■ **What you should do**
Scan the records for the word "applyMiddleware". Report each line where it occurs.

■ **Source material**
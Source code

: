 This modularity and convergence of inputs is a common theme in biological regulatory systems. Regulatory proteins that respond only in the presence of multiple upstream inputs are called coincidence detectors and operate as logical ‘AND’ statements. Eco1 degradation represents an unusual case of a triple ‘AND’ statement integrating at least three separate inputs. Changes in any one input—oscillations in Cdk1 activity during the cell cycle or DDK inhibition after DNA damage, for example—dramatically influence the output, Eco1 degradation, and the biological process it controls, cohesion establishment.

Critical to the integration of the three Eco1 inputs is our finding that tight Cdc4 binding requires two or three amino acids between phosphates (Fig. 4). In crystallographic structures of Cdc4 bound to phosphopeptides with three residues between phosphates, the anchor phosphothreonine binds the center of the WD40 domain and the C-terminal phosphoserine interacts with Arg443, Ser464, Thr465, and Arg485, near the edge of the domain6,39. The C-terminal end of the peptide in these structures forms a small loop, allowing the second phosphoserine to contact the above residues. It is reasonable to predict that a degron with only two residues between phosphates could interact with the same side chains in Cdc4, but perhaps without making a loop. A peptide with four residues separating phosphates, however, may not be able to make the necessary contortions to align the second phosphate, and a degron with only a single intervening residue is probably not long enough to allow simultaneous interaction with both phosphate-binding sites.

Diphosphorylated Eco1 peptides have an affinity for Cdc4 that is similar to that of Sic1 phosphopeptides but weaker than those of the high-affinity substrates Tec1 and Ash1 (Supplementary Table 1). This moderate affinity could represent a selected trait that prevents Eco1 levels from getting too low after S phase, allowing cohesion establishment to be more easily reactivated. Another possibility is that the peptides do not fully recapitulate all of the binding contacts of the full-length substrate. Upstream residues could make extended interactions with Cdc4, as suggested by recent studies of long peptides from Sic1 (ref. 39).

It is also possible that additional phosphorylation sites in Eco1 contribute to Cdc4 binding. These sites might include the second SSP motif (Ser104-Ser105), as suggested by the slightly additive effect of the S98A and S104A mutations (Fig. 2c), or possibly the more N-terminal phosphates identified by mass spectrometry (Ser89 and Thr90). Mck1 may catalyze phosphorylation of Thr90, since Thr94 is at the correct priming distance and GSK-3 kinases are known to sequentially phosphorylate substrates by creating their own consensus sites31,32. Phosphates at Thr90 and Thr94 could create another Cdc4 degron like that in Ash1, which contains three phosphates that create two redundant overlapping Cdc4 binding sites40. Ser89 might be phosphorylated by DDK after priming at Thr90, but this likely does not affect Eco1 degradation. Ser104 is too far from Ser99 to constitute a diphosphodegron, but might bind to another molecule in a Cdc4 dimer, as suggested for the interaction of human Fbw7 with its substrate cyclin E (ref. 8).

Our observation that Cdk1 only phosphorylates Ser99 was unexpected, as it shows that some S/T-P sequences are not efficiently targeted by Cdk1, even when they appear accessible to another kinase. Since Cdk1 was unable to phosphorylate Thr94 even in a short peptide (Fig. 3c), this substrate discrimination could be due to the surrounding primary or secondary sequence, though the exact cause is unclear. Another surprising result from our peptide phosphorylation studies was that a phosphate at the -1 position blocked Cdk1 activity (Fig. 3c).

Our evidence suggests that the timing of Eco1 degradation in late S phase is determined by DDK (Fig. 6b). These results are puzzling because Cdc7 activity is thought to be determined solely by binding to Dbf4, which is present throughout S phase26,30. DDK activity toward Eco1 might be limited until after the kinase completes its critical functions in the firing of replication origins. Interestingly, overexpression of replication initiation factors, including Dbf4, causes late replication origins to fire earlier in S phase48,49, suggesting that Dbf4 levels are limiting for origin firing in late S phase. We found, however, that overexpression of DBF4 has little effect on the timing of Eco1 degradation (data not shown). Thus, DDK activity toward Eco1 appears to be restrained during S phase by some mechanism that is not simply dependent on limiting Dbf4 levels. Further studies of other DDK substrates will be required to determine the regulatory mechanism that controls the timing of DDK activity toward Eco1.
==
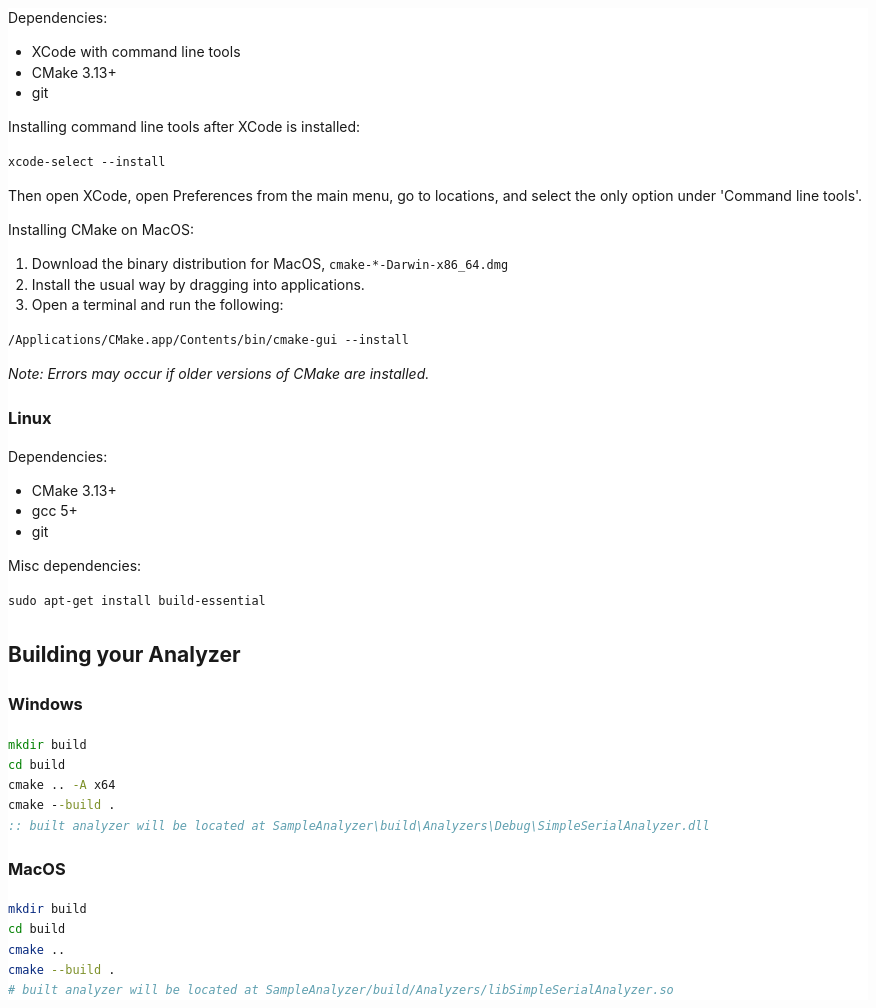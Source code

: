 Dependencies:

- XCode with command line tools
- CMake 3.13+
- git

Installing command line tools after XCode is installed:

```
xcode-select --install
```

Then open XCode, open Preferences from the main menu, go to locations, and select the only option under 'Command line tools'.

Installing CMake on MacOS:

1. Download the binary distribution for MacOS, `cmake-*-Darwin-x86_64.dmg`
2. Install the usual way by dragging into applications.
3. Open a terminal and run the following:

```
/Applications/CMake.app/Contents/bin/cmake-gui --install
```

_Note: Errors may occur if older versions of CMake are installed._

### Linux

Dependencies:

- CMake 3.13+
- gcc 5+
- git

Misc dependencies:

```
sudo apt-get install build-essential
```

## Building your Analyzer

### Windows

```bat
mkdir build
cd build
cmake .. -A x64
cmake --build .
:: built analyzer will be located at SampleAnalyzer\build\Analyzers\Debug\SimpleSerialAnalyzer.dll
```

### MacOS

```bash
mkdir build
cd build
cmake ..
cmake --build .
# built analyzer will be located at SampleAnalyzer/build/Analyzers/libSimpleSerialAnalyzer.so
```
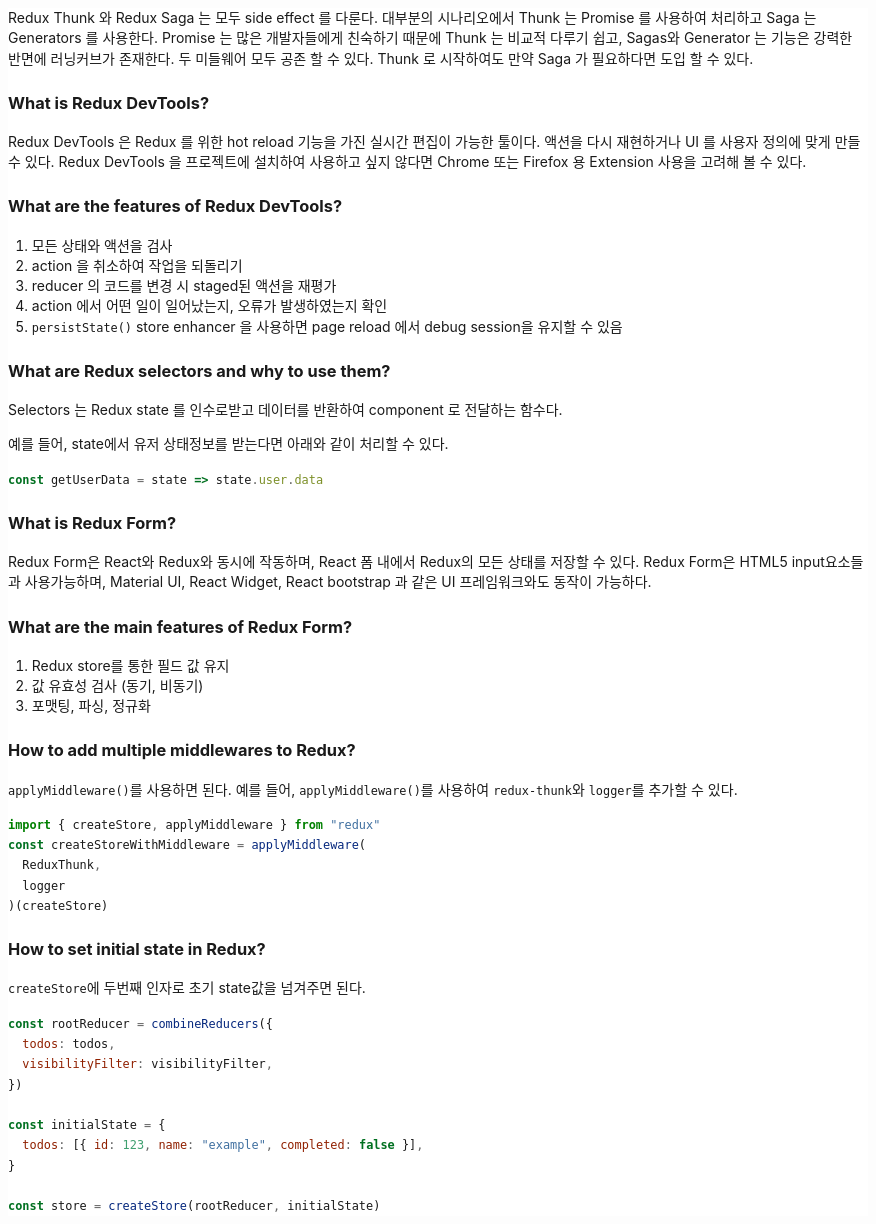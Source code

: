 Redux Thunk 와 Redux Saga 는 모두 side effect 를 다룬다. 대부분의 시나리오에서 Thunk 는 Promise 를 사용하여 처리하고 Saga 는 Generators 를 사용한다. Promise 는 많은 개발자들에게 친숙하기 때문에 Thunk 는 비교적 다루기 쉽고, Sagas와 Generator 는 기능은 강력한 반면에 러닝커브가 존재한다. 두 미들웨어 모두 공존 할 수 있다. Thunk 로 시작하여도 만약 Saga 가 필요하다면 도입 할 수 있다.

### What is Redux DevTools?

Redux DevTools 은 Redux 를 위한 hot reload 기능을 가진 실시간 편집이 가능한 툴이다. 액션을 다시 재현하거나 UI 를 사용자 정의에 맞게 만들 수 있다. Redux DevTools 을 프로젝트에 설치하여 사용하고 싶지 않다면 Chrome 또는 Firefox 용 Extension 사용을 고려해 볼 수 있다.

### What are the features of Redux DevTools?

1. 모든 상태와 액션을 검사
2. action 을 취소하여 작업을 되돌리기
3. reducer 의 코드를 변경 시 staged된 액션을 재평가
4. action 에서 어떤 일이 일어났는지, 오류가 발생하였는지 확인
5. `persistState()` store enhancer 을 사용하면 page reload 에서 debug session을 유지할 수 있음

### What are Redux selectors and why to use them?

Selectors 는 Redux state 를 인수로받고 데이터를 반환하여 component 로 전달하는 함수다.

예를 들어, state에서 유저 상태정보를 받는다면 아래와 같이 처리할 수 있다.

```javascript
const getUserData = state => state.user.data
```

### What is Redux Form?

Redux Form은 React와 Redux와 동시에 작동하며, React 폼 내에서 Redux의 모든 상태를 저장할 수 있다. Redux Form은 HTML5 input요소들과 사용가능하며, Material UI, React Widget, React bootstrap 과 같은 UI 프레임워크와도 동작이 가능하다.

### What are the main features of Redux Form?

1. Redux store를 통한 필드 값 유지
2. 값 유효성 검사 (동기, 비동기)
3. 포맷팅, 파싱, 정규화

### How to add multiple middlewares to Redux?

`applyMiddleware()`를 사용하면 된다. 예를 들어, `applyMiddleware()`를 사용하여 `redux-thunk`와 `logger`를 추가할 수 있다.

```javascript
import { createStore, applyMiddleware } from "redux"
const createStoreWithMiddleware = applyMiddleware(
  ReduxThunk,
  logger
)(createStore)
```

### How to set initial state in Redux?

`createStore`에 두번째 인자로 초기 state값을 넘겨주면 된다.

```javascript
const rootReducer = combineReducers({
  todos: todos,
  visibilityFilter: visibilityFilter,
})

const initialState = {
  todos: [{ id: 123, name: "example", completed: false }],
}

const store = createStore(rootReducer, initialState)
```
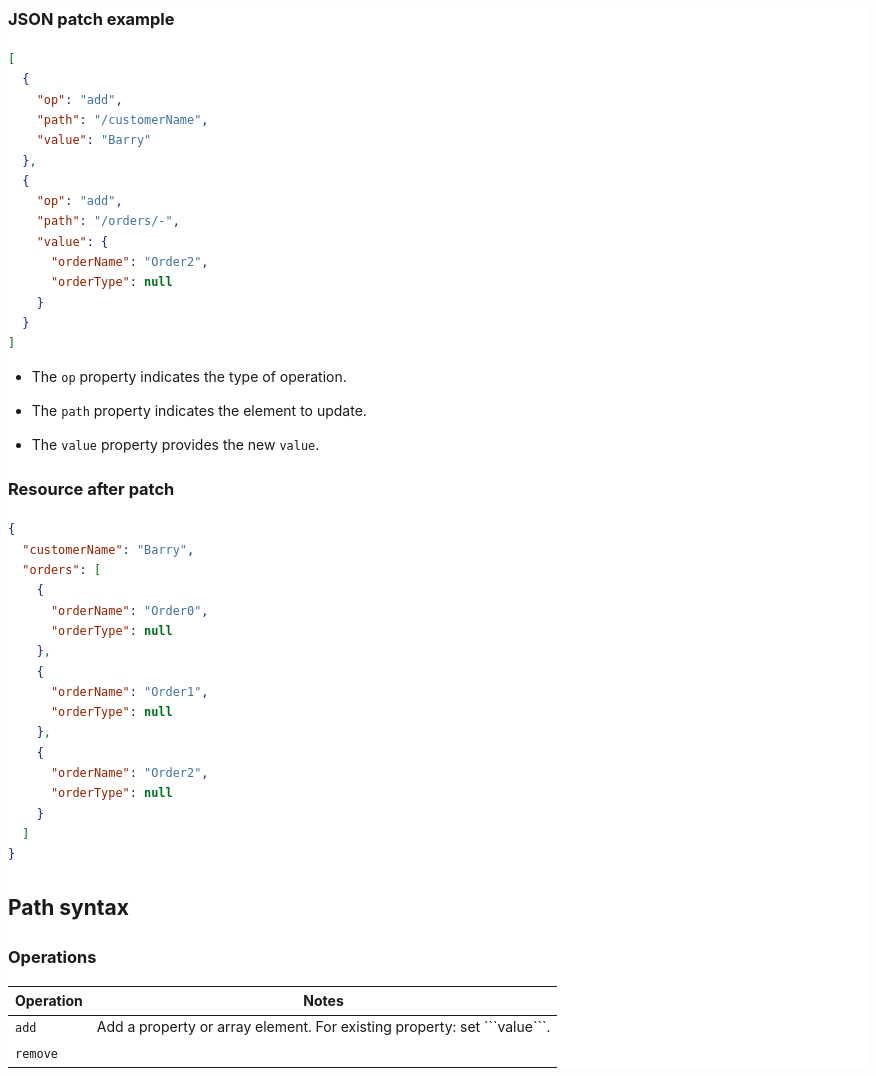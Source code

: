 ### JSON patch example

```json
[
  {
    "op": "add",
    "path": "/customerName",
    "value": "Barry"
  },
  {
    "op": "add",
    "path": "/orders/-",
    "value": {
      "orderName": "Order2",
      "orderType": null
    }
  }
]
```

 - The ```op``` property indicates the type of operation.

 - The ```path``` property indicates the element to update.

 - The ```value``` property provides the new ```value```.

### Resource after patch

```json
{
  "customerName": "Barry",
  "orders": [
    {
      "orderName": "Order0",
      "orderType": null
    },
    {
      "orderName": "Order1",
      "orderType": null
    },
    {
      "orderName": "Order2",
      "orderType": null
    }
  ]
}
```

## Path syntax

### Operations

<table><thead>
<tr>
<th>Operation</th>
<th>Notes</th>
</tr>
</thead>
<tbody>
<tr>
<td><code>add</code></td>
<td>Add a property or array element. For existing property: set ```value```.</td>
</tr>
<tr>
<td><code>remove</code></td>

■ **The completed task**
`applyMiddleware()`를 사용하면 된다. 예를 들어, `applyMiddleware()`를 사용하여 `redux-thunk`와 `logger`를 추가할 수 있다.
import { createStore, applyMiddleware } from "redux"
const createStoreWithMiddleware = applyMiddleware(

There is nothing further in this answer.